The Düsseldorf Regional Labour Courtroom (Landesarbeitsgericht, LAG) has dominated {that a} “Corona quarantine” throughout ongoing go away doesn’t mechanically result in the next granting of go away pursuant to part 9 of the Federal Go away Act (Bundesurlaubsgesetz, BurlG) – LAG Düsseldorf, 7 October 2021, docket quantity 10 Sa 867/21.
1. Information
The plaintiff was on authorised go away when she examined optimistic for the Sars Cov-2 virus. The well being authority issued a discover ordering quarantine and in addition said that the plaintiff was now thought-about sick within the sense of part 2 no. 4 of the An infection Safety Act (Infektionsschutzgesetz, IfSG). Nonetheless, the plaintiff didn’t have herself examined for incapacity to work. Nonetheless, she holds the view that the times of go away spent in quarantine (10 in whole) must be credited to her beneath part 9 BurlG. She due to this fact sought a declaration that she was nonetheless entitled to 10 days of go away for the 12 months 2020.
The Labour Courtroom dismissed the case. The plaintiff continued to pursue her declare on enchantment.
2. Ruling
The LAG dominated that the plaintiff was not entitled to the requested declaration. Part 9 BurlG distinguished between sickness and incapacity for work: Not each sickness led to incapacity for work. Nonetheless, the plaintiff had not supplied proof that she was unable to work. Particularly, the official discover stating that the plaintiff was in poor health throughout the which means of part 2 no. 4 of the An infection Safety Act was not ample for this function, so the court docket.
An identical utility of part 9 of the Federal Vacation Act (BUrlG) was additionally out of the query, as a result of the employer owed solely launch from work and cost of vacation pay throughout the scope of the vacation entitlement and never a “vacation success” (for instance, the likelihood to journey, and many others.). Occasions that subsequently intervene with go away are a part of the private danger of life and fall throughout the worker’s sphere of danger, the court docket expressed. The legislature had regulated exceptions in sections 9, 10 BUrlG.
There was no comparable curiosity in part 9 BUrlG, which makes the aforementioned exception within the case of incapacity for work as a result of sickness. It couldn’t sometimes be assumed that holidays couldn’t be restful within the case of a Covid 19 sickness, since delicate programs had been additionally attainable.
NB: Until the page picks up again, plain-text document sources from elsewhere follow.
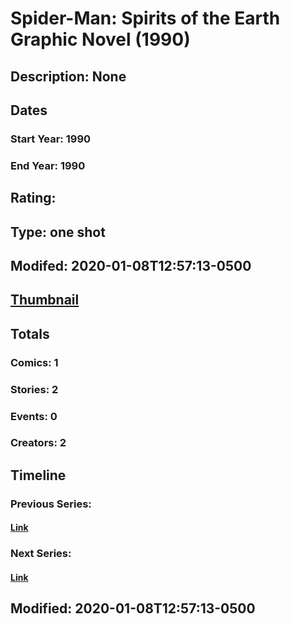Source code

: # Spider-Man: Spirits of the Earth Graphic Novel (1990)
## Description: None
## Dates
### Start Year: 1990
### End Year: 1990
## Rating: 
## Type: one shot
## Modifed: 2020-01-08T12:57:13-0500
## [Thumbnail](http://i.annihil.us/u/prod/marvel/i/mg/b/40/image_not_available.jpg)
## Totals
### Comics: 1
### Stories: 2
### Events: 0
### Creators: 2
## Timeline
### Previous Series: 
#### [Link]()
### Next Series: 
#### [Link]()
## Modified: 2020-01-08T12:57:13-0500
Furthermore, restoration was additionally attainable in quarantine.
Because of the authorized query of whether or not sickness with COVID-19 with out licensed incapacity for work permits a similar utility of part 9 BurlG, the LAG allowed an enchantment to the Federal Labour Courtroom with out it being obvious that that is pending.
3. Conclusion
The choice is to be welcomed. Not each sickness results in incapacity for work. No exception will be made to this within the case of Covid-19.
As well as, the quarantine order can’t play any function on this context: Quarantine doesn’t essentially forestall restoration, nor does it result in incapacity for work. Even when the worker can’t carry out his or her work within the residence workplace, within the case of an formally ordered quarantine it’s not the sickness that results in incapacity for work, however the official order. On this case, the worker is sufficiently protected by the compensation declare beneath part 56 IfSG.